_Required work_: Output the entries that follow character for character. Leave every image out.

_Available data_:
====

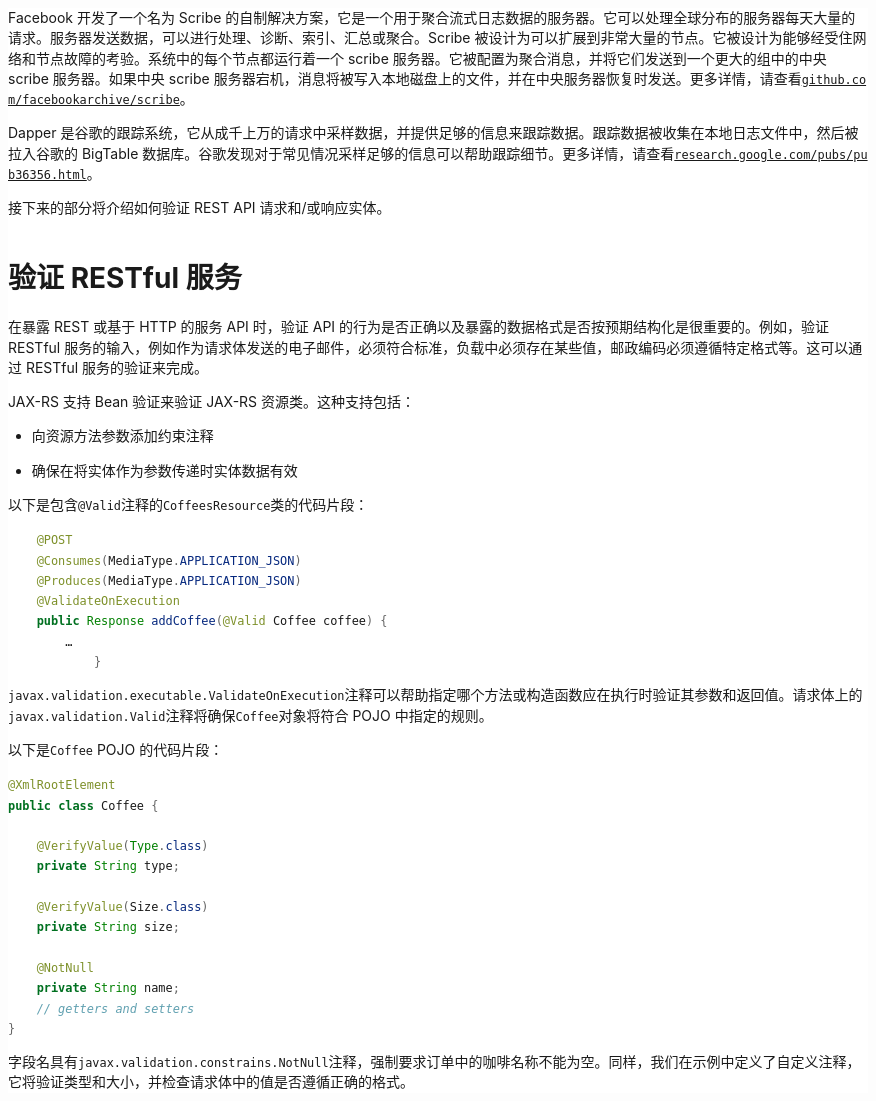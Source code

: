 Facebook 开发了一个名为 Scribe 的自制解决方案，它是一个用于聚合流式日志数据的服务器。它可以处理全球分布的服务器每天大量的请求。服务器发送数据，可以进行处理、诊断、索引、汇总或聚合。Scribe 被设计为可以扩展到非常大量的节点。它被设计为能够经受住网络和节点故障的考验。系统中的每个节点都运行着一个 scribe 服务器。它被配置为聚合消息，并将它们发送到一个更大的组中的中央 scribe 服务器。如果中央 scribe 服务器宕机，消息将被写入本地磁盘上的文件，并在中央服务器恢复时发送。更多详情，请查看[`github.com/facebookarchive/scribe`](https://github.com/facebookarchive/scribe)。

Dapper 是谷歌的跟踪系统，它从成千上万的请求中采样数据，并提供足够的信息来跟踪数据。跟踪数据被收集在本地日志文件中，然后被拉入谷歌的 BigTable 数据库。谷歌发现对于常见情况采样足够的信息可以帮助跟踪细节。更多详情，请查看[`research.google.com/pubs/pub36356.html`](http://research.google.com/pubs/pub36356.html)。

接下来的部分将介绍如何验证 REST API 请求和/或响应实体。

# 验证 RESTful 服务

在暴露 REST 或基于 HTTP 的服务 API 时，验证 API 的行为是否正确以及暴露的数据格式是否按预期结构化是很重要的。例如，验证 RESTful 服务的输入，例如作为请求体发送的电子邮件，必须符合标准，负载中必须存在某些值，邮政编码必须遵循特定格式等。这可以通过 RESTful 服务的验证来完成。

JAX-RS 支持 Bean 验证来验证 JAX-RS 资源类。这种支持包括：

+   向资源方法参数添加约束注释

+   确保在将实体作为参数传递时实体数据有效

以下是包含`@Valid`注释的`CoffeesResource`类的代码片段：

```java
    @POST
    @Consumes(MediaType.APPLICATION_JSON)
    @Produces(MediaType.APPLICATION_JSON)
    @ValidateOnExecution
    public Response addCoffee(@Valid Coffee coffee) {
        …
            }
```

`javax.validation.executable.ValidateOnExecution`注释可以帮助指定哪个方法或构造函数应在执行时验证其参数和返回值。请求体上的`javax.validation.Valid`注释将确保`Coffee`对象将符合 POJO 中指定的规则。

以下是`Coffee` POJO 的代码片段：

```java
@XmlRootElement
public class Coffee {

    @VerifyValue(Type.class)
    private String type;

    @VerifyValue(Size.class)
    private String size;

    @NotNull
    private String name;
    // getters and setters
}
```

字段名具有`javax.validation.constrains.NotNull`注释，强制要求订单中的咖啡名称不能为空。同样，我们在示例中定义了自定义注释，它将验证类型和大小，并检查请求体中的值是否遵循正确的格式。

====

_Written answer_:
Source code

: Facebook 开发了一个名为 Scribe 的自制解决方案，它是一个用于聚合流式日志数据的服务器。它可以处理全球分布的服务器每天大量的请求。服务器发送数据，可以进行处理、诊断、索引、汇总或聚合。Scribe 被设计为可以扩展到非常大量的节点。它被设计为能够经受住网络和节点故障的考验。系统中的每个节点都运行着一个 scribe 服务器。它被配置为聚合消息，并将它们发送到一个更大的组中的中央 scribe 服务器。如果中央 scribe 服务器宕机，消息将被写入本地磁盘上的文件，并在中央服务器恢复时发送。更多详情，请查看[`github.com/facebookarchive/scribe`](https://github.com/facebookarchive/scribe)。

Dapper 是谷歌的跟踪系统，它从成千上万的请求中采样数据，并提供足够的信息来跟踪数据。跟踪数据被收集在本地日志文件中，然后被拉入谷歌的 BigTable 数据库。谷歌发现对于常见情况采样足够的信息可以帮助跟踪细节。更多详情，请查看[`research.google.com/pubs/pub36356.html`](http://research.google.com/pubs/pub36356.html)。

接下来的部分将介绍如何验证 REST API 请求和/或响应实体。

# 验证 RESTful 服务

在暴露 REST 或基于 HTTP 的服务 API 时，验证 API 的行为是否正确以及暴露的数据格式是否按预期结构化是很重要的。例如，验证 RESTful 服务的输入，例如作为请求体发送的电子邮件，必须符合标准，负载中必须存在某些值，邮政编码必须遵循特定格式等。这可以通过 RESTful 服务的验证来完成。

JAX-RS 支持 Bean 验证来验证 JAX-RS 资源类。这种支持包括：

+   向资源方法参数添加约束注释

+   确保在将实体作为参数传递时实体数据有效

以下是包含`@Valid`注释的`CoffeesResource`类的代码片段：

```java
    @POST
    @Consumes(MediaType.APPLICATION_JSON)
    @Produces(MediaType.APPLICATION_JSON)
    @ValidateOnExecution
    public Response addCoffee(@Valid Coffee coffee) {
        …
            }
```

`javax.validation.executable.ValidateOnExecution`注释可以帮助指定哪个方法或构造函数应在执行时验证其参数和返回值。请求体上的`javax.validation.Valid`注释将确保`Coffee`对象将符合 POJO 中指定的规则。

以下是`Coffee` POJO 的代码片段：

```java
@XmlRootElement
public class Coffee {

    @VerifyValue(Type.class)
    private String type;

    @VerifyValue(Size.class)
    private String size;

    @NotNull
    private String name;
    // getters and setters
}
```

字段名具有`javax.validation.constrains.NotNull`注释，强制要求订单中的咖啡名称不能为空。同样，我们在示例中定义了自定义注释，它将验证类型和大小，并检查请求体中的值是否遵循正确的格式。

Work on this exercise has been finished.